ISA at 25 Interview Series: Arturo Artaza, Executive Vice President of University Relations & Marketing

Year started at ISA: 1989
Where you studied abroad
: Salamanca 1988
Position at
ISA: Executive Vice President, University Relations & Marketing
Favorite place to travel: Spain and Paris, France.
The one thing you don’t leave home without:
My noise-cancellation headphones

You were a student on the first ISA program in Salamanca back in the 1980s. Tell us about your first time studying abroad and how has your perception of study abroad changed since 1987.

On an excursion with the original ISA Salamanca group, 1988.

There was a strong desire for people to immerse themselves 25 years ago. Students were interested in speaking the language, living with host families and learning colloquial expressions. We wanted to go beyond going to a bullfight and seeing someone dance La Sevillana.

ISA has grown in leaps and bounds over the last 25 years. What are we doing right?

ISA has always been a leader rather than a follower in terms of where we open programs. We were the first major [third-party study abroad] provider to go into Barcelona, for example, back in 2000 when the perception in the field was that Barcelona was off limits for study abroad due to Catalan language. Moreover, we are an organization full of people who are passionate about study abroad. We’re excited about working to make these opportunities a reality for our students.

What’s been your proudest moment at ISA?

There’s not one “proud moment” necessarily. Every time a student comes back from being abroad and – as clichéd as it sounds – says that something changed their life.

Both you and your wife are ISA Spain alumni and Spanish is an important part of your life. What are some of the ways that you and Marie incorporate Spanish into your everyday life?

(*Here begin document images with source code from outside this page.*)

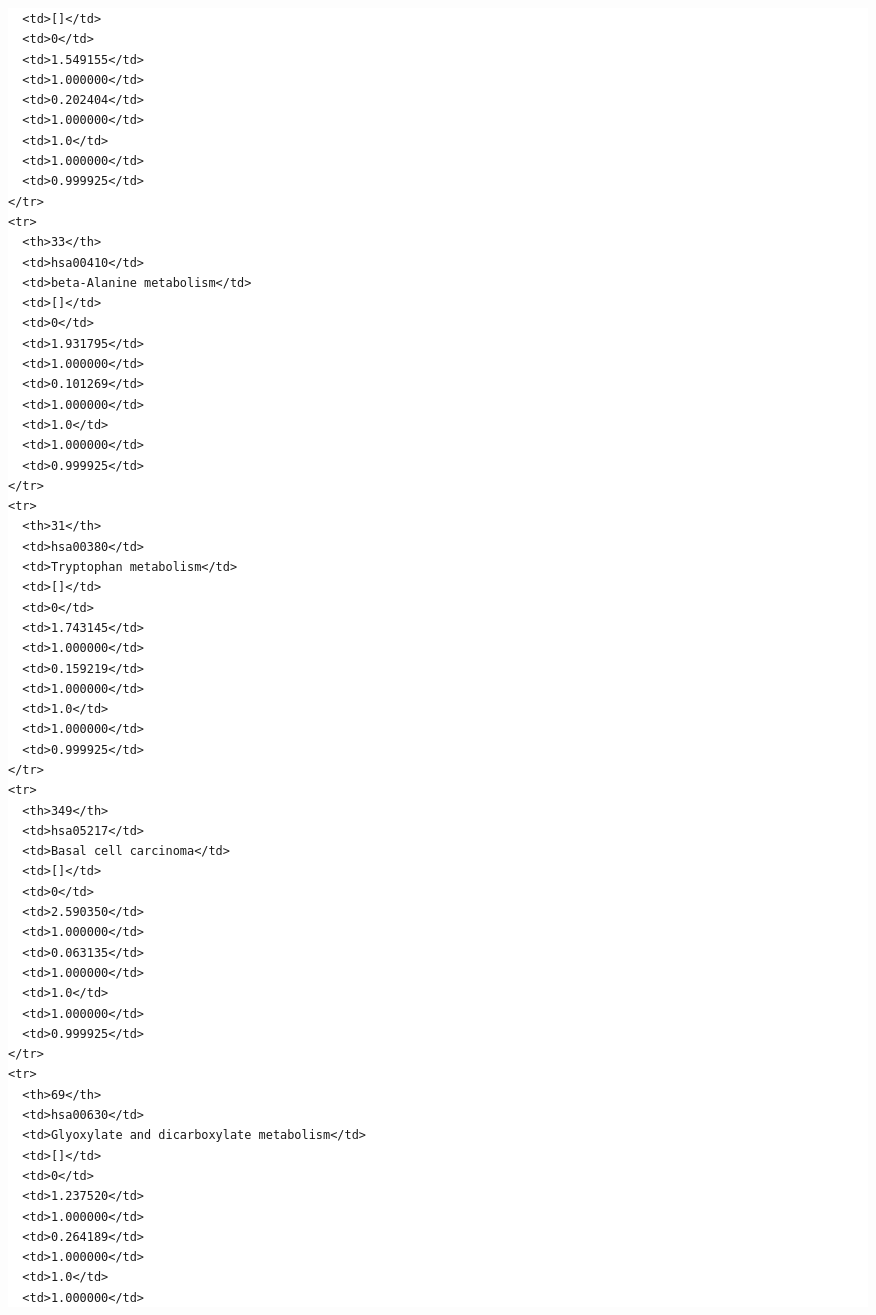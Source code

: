       <td>[]</td>
      <td>0</td>
      <td>1.549155</td>
      <td>1.000000</td>
      <td>0.202404</td>
      <td>1.000000</td>
      <td>1.0</td>
      <td>1.000000</td>
      <td>0.999925</td>
    </tr>
    <tr>
      <th>33</th>
      <td>hsa00410</td>
      <td>beta-Alanine metabolism</td>
      <td>[]</td>
      <td>0</td>
      <td>1.931795</td>
      <td>1.000000</td>
      <td>0.101269</td>
      <td>1.000000</td>
      <td>1.0</td>
      <td>1.000000</td>
      <td>0.999925</td>
    </tr>
    <tr>
      <th>31</th>
      <td>hsa00380</td>
      <td>Tryptophan metabolism</td>
      <td>[]</td>
      <td>0</td>
      <td>1.743145</td>
      <td>1.000000</td>
      <td>0.159219</td>
      <td>1.000000</td>
      <td>1.0</td>
      <td>1.000000</td>
      <td>0.999925</td>
    </tr>
    <tr>
      <th>349</th>
      <td>hsa05217</td>
      <td>Basal cell carcinoma</td>
      <td>[]</td>
      <td>0</td>
      <td>2.590350</td>
      <td>1.000000</td>
      <td>0.063135</td>
      <td>1.000000</td>
      <td>1.0</td>
      <td>1.000000</td>
      <td>0.999925</td>
    </tr>
    <tr>
      <th>69</th>
      <td>hsa00630</td>
      <td>Glyoxylate and dicarboxylate metabolism</td>
      <td>[]</td>
      <td>0</td>
      <td>1.237520</td>
      <td>1.000000</td>
      <td>0.264189</td>
      <td>1.000000</td>
      <td>1.0</td>
      <td>1.000000</td>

We’re constantly speaking Spanish to our kids in both private and public. Our hope is that they enjoy learning the language and that they continue to learn others – French, Chinese, Portuguese.

In addition to working for ISA in the U.S., you’ve also worked as Resident Director at a variety of ISA sites abroad. Which ones?

I’ve been Resident Director in Salamanca, Barcelona, Valencia and Guanajuato, Mexico. I’ve spent time in other sites training staff as well – Sevilla, Amman and Belfast, amongst others.

If you were going to study abroad today, where would you go and why?

Galway and the West Coast of Ireland.  I’ve found Ireland to be a country where people are so approachable and the region where Galway is located to be rich in maintaining the country’s Irish language.

What’s the strangest/tastiest food you’ve enjoyed during your travels?

The strangest was definitely eating goat’s brain in Amman, Jordan. That was a challenge from a student. And as for tastiest, I’ll have to say anything Turkish.

How has the field of international education changed in the past 25 years? What are today’s students looking for?

Today study abroad is for everyone. Once upon a time it was limited to liberal arts majors, but now we have engineering and business students going. The effect of this is that students are taking content courses taught in English in countries where the host language is something other than English.

How has ISA adapted to these changes?

ISA has been proactive in adding the type of things that students are looking for. For example, we were among the first to add a wide variety of courses in English in Paris through our partnership with the American Business School, Paris. Additionally, we were the first program in Jordan to have students directly enrolled with Jordanian students.

What advice do you have for people looking to break into the field of international education?

Be passionate. Love what you do. Make sure you’re doing this for the betterment of the field – and of students.

Many of our students talk about how study abroad has changed them. You’ve worked with countless students over the years, what’s one story you’d want to share?

There was this one student who had never traveled outside of the U.S. who signed up to do a year in Sevilla. During her first couple of days, though, she did exactly what we had instructed her not to do and got into an unofficial cab. The cab driver ended up driving her around the city for a couple hours and charging her $100. This whole incident left her very distraught, and when she saw this cab driver for the second time at the airport she took it upon herself to stand near the unofficial taxi line at the airport warning people to stay away – for about three hours. This young lady ended up working for ISA for some three years afterwards.